=== WORK INSTRUCTION ===
In the data, find each line where the word "einfach" appears and list that line.

+ + +

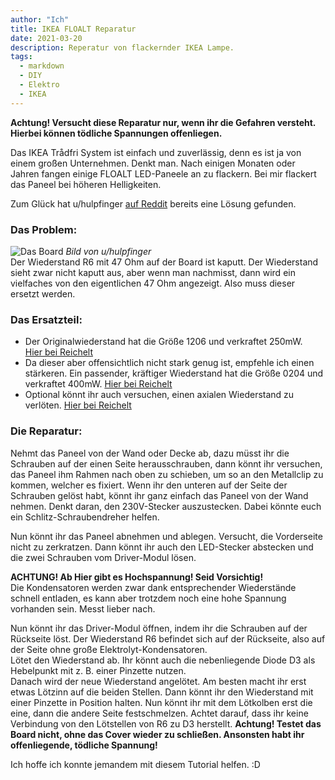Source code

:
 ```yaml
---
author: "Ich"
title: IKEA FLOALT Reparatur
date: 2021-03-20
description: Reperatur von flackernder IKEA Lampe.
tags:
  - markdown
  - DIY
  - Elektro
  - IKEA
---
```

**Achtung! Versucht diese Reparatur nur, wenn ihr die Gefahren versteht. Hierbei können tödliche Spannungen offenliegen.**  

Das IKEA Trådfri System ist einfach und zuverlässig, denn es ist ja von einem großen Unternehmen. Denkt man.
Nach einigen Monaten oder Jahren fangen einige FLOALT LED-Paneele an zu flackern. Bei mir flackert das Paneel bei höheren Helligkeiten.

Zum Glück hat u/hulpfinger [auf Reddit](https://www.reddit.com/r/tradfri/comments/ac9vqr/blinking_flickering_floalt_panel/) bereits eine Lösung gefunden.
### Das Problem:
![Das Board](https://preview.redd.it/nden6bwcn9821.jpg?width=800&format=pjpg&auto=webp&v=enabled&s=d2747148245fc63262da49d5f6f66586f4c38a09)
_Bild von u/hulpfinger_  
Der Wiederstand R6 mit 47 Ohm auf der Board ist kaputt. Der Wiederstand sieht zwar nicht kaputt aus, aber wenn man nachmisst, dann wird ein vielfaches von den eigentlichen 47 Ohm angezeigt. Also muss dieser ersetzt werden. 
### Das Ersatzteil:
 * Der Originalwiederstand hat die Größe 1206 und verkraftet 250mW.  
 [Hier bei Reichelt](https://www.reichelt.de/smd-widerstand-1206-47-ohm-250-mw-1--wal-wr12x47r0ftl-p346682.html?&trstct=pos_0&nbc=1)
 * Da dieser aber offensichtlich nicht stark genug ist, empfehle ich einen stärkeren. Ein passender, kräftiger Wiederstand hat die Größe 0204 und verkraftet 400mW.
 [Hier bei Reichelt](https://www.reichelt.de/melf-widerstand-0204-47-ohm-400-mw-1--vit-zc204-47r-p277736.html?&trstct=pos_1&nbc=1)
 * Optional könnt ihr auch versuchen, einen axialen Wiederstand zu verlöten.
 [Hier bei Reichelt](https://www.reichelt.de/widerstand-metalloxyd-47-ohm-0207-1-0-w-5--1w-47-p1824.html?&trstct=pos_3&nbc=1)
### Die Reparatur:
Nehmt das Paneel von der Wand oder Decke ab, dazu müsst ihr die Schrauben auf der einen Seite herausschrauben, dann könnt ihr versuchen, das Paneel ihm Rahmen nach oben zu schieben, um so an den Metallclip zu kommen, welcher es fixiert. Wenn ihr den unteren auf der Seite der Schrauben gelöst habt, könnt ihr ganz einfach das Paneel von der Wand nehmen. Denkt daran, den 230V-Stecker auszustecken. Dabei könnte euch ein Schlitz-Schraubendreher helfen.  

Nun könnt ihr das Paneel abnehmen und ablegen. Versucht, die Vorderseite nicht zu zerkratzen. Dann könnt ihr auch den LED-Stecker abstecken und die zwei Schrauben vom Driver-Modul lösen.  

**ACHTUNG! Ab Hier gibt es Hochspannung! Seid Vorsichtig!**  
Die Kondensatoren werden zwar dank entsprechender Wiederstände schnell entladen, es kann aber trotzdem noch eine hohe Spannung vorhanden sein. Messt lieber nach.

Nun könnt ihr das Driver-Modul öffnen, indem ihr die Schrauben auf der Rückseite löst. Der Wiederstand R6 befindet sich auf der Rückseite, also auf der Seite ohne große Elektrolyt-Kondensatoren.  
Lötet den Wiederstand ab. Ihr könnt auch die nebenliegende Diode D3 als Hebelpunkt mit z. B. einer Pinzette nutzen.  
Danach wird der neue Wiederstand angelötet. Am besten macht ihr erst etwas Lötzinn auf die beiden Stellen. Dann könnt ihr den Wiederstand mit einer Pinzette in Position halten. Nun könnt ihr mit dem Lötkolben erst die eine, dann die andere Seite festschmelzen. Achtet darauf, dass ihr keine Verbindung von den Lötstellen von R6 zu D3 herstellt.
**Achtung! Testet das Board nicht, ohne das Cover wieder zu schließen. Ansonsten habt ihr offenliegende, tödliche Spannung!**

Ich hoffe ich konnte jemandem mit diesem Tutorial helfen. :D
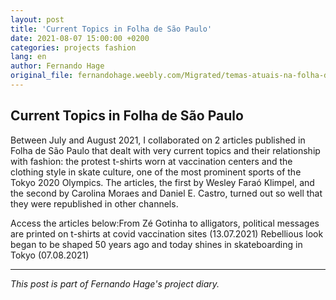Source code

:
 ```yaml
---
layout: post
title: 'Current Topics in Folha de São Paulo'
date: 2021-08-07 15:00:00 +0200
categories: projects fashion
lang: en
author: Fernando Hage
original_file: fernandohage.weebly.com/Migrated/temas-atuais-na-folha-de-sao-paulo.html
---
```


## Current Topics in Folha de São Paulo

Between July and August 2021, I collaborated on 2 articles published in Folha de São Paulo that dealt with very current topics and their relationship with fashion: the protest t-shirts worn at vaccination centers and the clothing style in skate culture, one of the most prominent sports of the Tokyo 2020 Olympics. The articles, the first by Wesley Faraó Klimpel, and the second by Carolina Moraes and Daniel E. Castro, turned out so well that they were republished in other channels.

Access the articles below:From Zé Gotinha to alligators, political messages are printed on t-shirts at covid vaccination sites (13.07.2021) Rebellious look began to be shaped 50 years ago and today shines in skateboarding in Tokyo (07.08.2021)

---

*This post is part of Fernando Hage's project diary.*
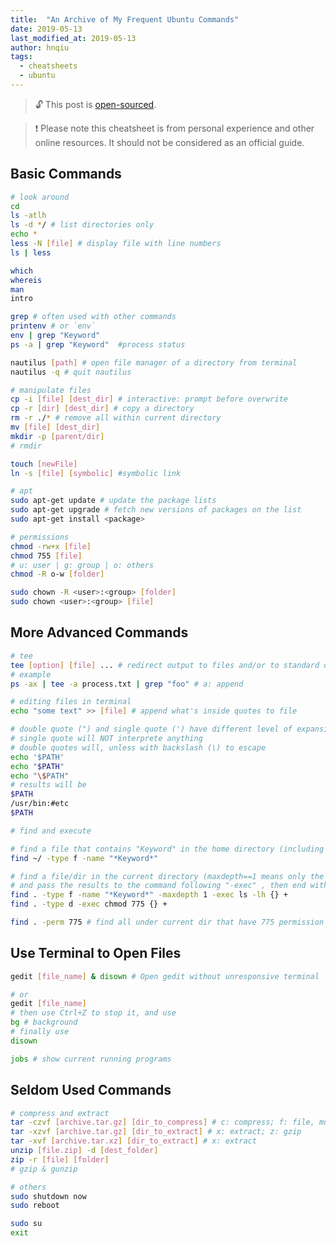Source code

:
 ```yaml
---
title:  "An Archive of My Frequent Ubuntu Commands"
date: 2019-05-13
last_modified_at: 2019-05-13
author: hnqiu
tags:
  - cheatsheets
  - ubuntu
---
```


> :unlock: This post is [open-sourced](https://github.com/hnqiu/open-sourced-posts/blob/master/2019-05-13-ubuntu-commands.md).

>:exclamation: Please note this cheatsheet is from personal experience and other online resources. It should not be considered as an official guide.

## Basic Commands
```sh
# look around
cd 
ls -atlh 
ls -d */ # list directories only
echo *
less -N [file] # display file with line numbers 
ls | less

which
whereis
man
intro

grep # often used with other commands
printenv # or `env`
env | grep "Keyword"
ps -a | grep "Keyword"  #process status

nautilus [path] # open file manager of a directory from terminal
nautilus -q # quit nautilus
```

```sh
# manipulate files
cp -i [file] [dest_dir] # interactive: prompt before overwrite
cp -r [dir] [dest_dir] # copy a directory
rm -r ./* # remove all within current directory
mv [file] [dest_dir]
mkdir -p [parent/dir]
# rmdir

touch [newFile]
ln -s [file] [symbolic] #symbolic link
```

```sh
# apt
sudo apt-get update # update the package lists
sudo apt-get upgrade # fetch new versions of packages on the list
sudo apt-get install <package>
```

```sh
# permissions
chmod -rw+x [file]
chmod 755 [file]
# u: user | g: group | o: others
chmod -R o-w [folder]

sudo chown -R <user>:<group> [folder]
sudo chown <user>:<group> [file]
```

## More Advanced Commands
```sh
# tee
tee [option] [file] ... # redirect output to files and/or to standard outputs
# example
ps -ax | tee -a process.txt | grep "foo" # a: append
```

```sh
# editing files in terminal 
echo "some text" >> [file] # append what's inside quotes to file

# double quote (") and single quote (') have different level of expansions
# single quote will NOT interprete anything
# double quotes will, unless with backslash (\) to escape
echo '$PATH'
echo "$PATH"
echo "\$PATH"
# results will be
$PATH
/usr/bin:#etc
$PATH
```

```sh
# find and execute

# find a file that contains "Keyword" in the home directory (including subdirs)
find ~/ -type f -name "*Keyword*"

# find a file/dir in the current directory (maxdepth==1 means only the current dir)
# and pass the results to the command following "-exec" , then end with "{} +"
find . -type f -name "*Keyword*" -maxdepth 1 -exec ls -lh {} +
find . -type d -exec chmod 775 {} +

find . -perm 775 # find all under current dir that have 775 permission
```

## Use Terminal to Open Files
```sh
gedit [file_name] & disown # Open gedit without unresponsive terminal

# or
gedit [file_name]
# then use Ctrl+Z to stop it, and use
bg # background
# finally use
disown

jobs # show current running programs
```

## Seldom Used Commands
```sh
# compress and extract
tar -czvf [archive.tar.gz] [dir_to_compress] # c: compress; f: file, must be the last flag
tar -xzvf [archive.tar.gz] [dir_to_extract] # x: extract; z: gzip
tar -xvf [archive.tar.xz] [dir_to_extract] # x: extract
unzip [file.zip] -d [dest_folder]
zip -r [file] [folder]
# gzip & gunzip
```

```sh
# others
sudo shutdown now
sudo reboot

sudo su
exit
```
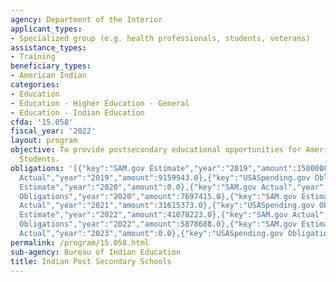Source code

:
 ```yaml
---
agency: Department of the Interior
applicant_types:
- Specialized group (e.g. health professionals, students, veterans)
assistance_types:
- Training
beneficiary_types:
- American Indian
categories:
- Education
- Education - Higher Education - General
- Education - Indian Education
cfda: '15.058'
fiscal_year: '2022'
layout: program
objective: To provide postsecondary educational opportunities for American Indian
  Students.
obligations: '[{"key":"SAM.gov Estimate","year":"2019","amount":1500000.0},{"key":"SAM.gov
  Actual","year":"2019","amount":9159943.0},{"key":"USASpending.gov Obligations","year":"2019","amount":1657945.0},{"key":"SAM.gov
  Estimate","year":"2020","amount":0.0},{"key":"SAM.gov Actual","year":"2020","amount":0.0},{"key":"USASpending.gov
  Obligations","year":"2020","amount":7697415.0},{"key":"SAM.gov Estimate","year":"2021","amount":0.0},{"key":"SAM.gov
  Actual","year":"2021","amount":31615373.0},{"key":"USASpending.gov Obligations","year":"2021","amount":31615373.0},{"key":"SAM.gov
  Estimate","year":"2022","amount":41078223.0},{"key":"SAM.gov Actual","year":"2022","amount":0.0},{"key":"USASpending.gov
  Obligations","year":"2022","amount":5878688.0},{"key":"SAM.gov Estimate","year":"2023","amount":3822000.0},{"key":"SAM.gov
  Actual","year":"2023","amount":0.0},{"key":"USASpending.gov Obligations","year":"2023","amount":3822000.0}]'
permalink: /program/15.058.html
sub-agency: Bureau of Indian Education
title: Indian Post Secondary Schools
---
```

+ + +

=== EXERCISE OUTPUT ===
Das IKEA Trådfri System ist einfach und zuverlässig, denn es ist ja von einem großen Unternehmen. Denkt man.
Nehmt das Paneel von der Wand oder Decke ab, dazu müsst ihr die Schrauben auf der einen Seite herausschrauben, dann könnt ihr versuchen, das Paneel ihm Rahmen nach oben zu schieben, um so an den Metallclip zu kommen, welcher es fixiert. Wenn ihr den unteren auf der Seite der Schrauben gelöst habt, könnt ihr ganz einfach das Paneel von der Wand nehmen. Denkt daran, den 230V-Stecker auszustecken. Dabei könnte euch ein Schlitz-Schraubendreher helfen.  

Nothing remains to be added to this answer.